Did we love this book enough to keep it? Do we want our kids to read this? Even if we still love this book, is it time for someone else to fall in love with it?
One of the main reasons to visit the Paulus Family Living Room is to get at the bookshelves. To do that, you’ll need to sidestep a series of constantly shifting obstacles. A big box of my son’s “building supplies” – pieces of cardboard, old popsicle sticks, and weird bits of plastic left over from complex product packaging. Stacks and stacks of neatly folded fabrics my wife will soon cut apart and sew back together. A tiny trampoline so the kids can burn off energy in the wintertime. An old rocking chair used by the cat and no one else. The room isn’t messy, exactly, but it’s having a kind of identity crisis. It thinks it’s a big, airy closet. With lots of light.
Anyway, if you’re yearning for a stroll down memory lane, stroll no further than your books. Holy crap. It took us forever to weed through it all, mostly because we had to talk about them. We had to remember when we got them and why. We had to run our fingers around the special nook each one had carved into our hearts.

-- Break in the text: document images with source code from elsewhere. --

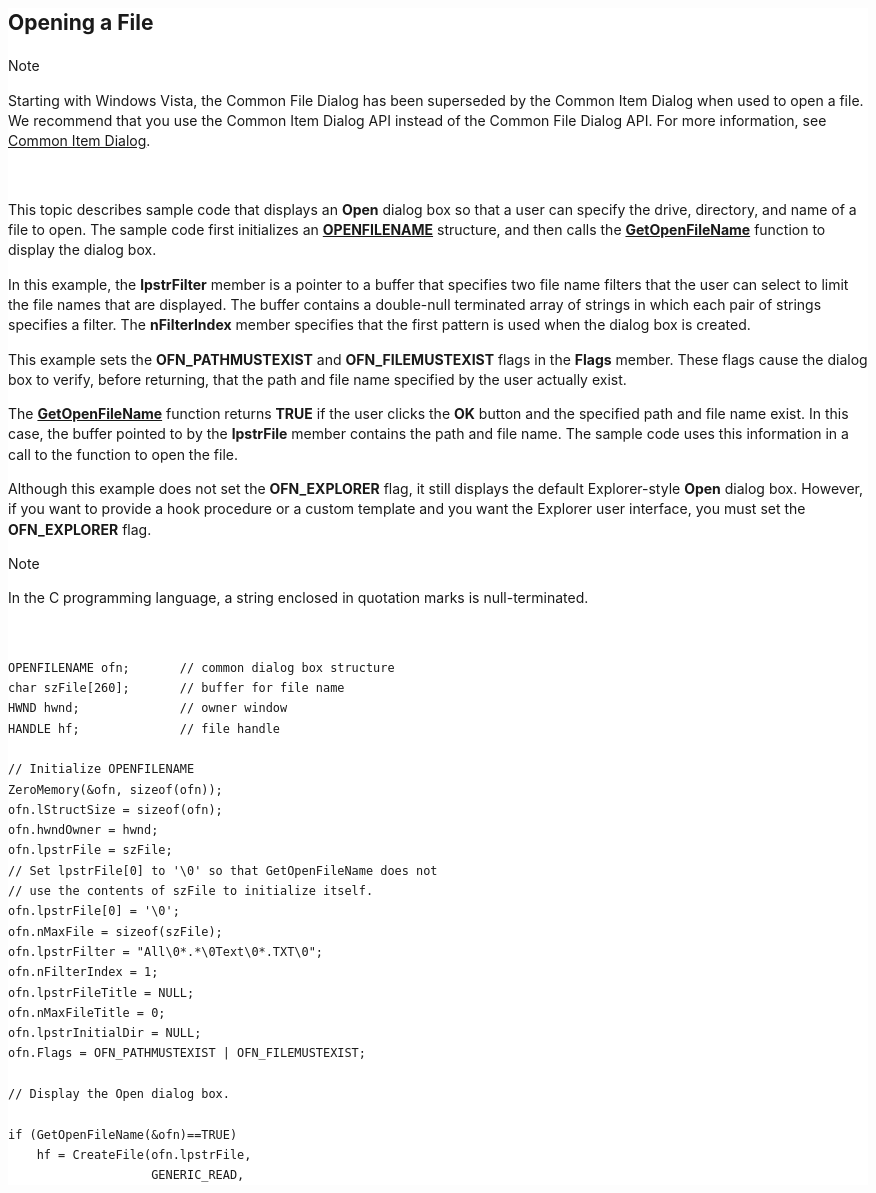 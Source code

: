 

## Opening a File

> [!Note]  
> Starting with Windows Vista, the Common File Dialog has been superseded by the Common Item Dialog when used to open a file. We recommend that you use the Common Item Dialog API instead of the Common File Dialog API. For more information, see [Common Item Dialog](/windows/win32/shell/common-file-dialog).

 

This topic describes sample code that displays an **Open** dialog box so that a user can specify the drive, directory, and name of a file to open. The sample code first initializes an [**OPENFILENAME**](/windows/win32/api/commdlg/ns-commdlg-openfilenamea) structure, and then calls the [**GetOpenFileName**](/windows/desktop/api/Commdlg/nf-commdlg-getopenfilenamea) function to display the dialog box.

In this example, the **lpstrFilter** member is a pointer to a buffer that specifies two file name filters that the user can select to limit the file names that are displayed. The buffer contains a double-null terminated array of strings in which each pair of strings specifies a filter. The **nFilterIndex** member specifies that the first pattern is used when the dialog box is created.

This example sets the **OFN\_PATHMUSTEXIST** and **OFN\_FILEMUSTEXIST** flags in the **Flags** member. These flags cause the dialog box to verify, before returning, that the path and file name specified by the user actually exist.

The [**GetOpenFileName**](/windows/desktop/api/Commdlg/nf-commdlg-getopenfilenamea) function returns **TRUE** if the user clicks the **OK** button and the specified path and file name exist. In this case, the buffer pointed to by the **lpstrFile** member contains the path and file name. The sample code uses this information in a call to the function to open the file.

Although this example does not set the **OFN\_EXPLORER** flag, it still displays the default Explorer-style **Open** dialog box. However, if you want to provide a hook procedure or a custom template and you want the Explorer user interface, you must set the **OFN\_EXPLORER** flag.

> [!Note]  
> In the C programming language, a string enclosed in quotation marks is null-terminated.

 


```
OPENFILENAME ofn;       // common dialog box structure
char szFile[260];       // buffer for file name
HWND hwnd;              // owner window
HANDLE hf;              // file handle

// Initialize OPENFILENAME
ZeroMemory(&ofn, sizeof(ofn));
ofn.lStructSize = sizeof(ofn);
ofn.hwndOwner = hwnd;
ofn.lpstrFile = szFile;
// Set lpstrFile[0] to '\0' so that GetOpenFileName does not 
// use the contents of szFile to initialize itself.
ofn.lpstrFile[0] = '\0';
ofn.nMaxFile = sizeof(szFile);
ofn.lpstrFilter = "All\0*.*\0Text\0*.TXT\0";
ofn.nFilterIndex = 1;
ofn.lpstrFileTitle = NULL;
ofn.nMaxFileTitle = 0;
ofn.lpstrInitialDir = NULL;
ofn.Flags = OFN_PATHMUSTEXIST | OFN_FILEMUSTEXIST;

// Display the Open dialog box. 

if (GetOpenFileName(&ofn)==TRUE) 
    hf = CreateFile(ofn.lpstrFile, 
                    GENERIC_READ,
```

As it turns out, we had a lot of dumb, useless books hogging up precious heart nook space. Like old textbooks from UW-Eau Claire. Useless, outdated, dogeared textbooks we’d convinced ourselves would remain useful in our post-collegiate lives. They’re useful all right – for reminiscing about college. While the knowledge locked within their pages was of paramount importance in the late ’90s, they’d since morphed into 10-pound nostalgic doorstops. Don’t get me wrong. I love remembering my college days. But I’ve got a dusty stack of Counting Crows CDs in a box upstairs serving that purpose just fine. So a lot of those textbooks got recycled.
My wife has a harder time letting go of these things than I do. But it’s hard for me too. Once we got through the schoolbooks and the novels we didn’t really care for – and the books we’d kept mostly because they looked cool – once we got through all that, we arrived at the hard decisions. Did we love this book enough to keep it? Do we want our kids to read this? Even if we still love this book, is it time for someone else to fall in love with it? Is Michael Crichton’s Sphere as good as it was when I was in high school?
No. No it is not.
We cleared off a lot of shelf space. And yes, we kept a lot of books based solely on the memories they hold. The feelings they make us feel. We wiped all the dust and dead spiders off the built-in shelves and reorganized everything back into place, leaving room for, you know … more. The living room is still a mess, but cleaning out the bookshelves was never really about cleaning.
At the end of the day we had four big boxes books. Sitting there. Taunting me. So I loaded them into the back of our van. We’ll keep them there, we reasoned, and every time we pass one of those Little Free Libraries peppered around town, we’d stop and say goodbye to a few titles, here and there, until they were all gone. What a great idea.
It didn’t work out that way. They sat in the van for a month or so, and later on, when I needed the space, I threw them all into the garage where they sat for a few more months. And then just a few weeks ago, for no particular reason, we loaded the books and the kids into the van and drove around to every Little Free Library box we could find within the city of Eau Claire, loading each one to capacity. It took a while. As we drove around town, my wife and I talked. We joked. We fought. At one point, we even got caught in the rain, just like in the movies, only slightly less romantic. Eventually, we’d narrowed down the surplus to just one box. It’s still in the van.
If we pass a little library in someone’s front yard, we’ll pull over and leave a few of our books for other people to grab, mock, or just ignore. They moved from one cluttered space to another. And then another and another. I hope they find someone who likes them. No one will know their history, but hopefully, at least they’ll get read.